The records follow. Filter them to the lines that hold "write".

++++ Provided entries ++++

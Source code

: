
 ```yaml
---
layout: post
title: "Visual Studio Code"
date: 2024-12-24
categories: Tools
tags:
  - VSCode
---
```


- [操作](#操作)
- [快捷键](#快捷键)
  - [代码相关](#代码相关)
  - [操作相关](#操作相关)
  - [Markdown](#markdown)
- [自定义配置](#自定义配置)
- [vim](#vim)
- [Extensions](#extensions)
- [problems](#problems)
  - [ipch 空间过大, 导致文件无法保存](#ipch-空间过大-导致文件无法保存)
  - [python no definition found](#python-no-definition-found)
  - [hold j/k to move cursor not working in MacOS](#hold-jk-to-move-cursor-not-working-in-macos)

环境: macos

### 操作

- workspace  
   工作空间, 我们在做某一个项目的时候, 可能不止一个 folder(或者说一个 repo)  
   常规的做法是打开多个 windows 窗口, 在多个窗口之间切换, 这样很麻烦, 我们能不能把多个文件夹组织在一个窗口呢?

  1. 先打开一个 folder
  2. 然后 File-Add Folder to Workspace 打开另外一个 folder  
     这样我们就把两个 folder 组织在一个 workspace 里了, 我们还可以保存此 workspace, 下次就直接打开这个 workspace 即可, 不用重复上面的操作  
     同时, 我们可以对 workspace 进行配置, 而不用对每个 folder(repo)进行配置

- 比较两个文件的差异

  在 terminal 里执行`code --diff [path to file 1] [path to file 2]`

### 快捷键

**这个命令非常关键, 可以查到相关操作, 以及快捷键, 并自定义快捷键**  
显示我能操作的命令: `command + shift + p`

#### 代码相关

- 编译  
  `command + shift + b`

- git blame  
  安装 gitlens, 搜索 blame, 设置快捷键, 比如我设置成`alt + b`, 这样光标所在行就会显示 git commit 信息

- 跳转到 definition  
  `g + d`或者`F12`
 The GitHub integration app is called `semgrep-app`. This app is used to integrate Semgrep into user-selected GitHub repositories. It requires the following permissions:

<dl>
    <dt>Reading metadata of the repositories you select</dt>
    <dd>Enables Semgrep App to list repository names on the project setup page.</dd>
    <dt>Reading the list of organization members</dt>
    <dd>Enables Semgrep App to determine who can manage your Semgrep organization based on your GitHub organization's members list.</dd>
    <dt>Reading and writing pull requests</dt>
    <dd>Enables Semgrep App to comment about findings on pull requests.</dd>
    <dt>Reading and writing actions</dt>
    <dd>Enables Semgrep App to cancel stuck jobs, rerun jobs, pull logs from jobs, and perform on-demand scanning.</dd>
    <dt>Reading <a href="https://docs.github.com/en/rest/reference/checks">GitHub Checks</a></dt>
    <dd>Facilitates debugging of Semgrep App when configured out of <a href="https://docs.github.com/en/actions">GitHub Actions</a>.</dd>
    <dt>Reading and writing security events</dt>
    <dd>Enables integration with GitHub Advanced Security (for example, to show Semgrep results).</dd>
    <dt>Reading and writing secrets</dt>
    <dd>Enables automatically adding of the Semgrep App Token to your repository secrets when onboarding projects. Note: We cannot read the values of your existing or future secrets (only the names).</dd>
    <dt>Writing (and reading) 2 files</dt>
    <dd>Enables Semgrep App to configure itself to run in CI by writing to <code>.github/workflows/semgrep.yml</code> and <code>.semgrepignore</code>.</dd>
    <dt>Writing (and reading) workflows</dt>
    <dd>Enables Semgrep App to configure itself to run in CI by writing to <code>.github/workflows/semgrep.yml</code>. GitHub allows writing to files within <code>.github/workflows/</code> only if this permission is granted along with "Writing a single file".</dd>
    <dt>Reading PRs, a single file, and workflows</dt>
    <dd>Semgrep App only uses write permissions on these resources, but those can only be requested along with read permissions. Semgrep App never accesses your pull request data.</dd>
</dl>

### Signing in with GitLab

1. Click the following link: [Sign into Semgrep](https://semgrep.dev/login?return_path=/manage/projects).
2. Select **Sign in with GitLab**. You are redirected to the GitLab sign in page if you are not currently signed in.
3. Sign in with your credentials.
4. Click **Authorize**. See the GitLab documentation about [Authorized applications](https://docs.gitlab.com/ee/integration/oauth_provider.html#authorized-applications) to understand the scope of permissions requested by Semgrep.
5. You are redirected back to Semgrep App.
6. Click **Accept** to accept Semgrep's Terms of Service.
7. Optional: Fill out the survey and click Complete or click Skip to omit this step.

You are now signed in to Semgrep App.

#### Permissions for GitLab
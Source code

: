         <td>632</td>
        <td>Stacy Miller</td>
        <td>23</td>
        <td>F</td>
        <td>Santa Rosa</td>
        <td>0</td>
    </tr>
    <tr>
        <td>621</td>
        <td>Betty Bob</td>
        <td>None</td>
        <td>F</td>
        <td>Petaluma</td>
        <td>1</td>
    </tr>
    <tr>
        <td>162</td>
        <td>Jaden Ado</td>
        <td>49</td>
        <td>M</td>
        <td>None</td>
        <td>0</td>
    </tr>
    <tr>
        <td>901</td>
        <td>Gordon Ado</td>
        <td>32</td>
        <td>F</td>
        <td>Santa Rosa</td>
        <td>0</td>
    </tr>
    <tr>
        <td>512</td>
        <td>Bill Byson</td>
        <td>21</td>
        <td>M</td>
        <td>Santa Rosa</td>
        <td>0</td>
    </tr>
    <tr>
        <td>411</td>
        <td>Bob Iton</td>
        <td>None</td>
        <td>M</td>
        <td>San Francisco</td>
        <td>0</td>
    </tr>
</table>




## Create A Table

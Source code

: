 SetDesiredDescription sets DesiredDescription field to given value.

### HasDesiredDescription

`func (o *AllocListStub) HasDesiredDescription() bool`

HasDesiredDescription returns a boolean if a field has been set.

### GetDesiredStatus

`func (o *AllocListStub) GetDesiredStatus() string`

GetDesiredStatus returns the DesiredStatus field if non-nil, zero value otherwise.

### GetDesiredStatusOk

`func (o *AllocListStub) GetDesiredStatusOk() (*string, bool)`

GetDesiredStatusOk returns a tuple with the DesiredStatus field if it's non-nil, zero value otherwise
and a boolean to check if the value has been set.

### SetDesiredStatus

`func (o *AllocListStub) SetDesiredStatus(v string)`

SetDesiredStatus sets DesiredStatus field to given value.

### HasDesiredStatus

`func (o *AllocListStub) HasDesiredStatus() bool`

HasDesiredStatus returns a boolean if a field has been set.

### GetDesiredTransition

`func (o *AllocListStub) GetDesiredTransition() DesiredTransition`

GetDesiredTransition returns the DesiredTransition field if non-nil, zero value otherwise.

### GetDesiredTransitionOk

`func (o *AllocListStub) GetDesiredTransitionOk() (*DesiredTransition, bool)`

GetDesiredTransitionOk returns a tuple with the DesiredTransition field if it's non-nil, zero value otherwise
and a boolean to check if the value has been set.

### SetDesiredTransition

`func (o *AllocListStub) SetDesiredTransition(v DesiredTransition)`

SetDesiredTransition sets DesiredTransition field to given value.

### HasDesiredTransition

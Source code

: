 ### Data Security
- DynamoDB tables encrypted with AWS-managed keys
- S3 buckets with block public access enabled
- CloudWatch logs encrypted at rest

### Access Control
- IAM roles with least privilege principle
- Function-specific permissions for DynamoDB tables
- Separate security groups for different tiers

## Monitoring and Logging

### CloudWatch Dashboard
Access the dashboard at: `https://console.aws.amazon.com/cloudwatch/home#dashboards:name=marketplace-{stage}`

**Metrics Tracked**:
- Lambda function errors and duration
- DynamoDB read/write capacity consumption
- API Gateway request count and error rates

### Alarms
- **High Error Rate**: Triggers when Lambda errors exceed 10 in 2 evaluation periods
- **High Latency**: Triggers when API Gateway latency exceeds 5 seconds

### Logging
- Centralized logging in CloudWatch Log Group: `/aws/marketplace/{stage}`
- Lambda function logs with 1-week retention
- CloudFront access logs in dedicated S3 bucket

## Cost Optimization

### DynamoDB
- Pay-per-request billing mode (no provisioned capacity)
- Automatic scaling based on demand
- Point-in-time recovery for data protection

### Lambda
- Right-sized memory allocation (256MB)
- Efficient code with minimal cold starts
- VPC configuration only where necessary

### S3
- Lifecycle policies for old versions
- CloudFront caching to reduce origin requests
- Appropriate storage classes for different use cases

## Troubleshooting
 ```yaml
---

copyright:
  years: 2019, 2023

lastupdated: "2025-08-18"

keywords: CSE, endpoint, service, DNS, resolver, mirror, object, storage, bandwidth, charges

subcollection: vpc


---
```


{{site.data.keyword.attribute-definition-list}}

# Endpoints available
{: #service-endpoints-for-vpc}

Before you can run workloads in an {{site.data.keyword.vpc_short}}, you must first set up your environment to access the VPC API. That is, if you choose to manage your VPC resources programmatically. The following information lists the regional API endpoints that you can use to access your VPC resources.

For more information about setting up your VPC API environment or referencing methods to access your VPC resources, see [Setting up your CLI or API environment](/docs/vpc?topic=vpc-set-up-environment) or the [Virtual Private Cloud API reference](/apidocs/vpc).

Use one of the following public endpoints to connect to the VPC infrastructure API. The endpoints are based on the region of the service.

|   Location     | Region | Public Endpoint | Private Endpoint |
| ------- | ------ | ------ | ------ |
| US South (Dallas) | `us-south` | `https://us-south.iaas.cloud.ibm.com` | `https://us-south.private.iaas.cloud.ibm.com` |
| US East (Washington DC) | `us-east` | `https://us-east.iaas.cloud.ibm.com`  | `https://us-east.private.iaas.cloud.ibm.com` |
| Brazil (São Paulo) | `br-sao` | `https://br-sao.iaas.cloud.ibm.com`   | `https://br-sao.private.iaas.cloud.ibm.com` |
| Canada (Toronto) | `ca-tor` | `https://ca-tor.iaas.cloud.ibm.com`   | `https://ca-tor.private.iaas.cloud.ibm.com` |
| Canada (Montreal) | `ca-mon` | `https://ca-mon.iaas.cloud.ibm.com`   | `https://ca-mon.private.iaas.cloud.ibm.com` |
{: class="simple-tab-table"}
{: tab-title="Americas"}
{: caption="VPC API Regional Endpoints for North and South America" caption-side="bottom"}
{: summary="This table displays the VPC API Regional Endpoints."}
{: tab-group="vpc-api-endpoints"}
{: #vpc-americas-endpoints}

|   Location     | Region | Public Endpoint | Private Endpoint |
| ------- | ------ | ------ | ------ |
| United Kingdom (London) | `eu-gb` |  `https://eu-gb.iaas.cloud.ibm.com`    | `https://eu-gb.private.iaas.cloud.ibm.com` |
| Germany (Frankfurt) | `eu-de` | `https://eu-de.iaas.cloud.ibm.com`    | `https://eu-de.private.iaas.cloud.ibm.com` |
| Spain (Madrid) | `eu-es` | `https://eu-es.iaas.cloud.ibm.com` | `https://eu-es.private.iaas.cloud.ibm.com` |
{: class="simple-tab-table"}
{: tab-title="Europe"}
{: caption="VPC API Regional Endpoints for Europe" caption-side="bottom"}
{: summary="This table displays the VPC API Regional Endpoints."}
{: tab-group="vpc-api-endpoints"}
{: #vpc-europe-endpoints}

++++

→ **Output of the task**:
    <dd>Semgrep App only uses write permissions on these resources, but those can only be requested along with read permissions. Semgrep App never accesses your pull request data.</dd>
- DynamoDB read/write capacity consumption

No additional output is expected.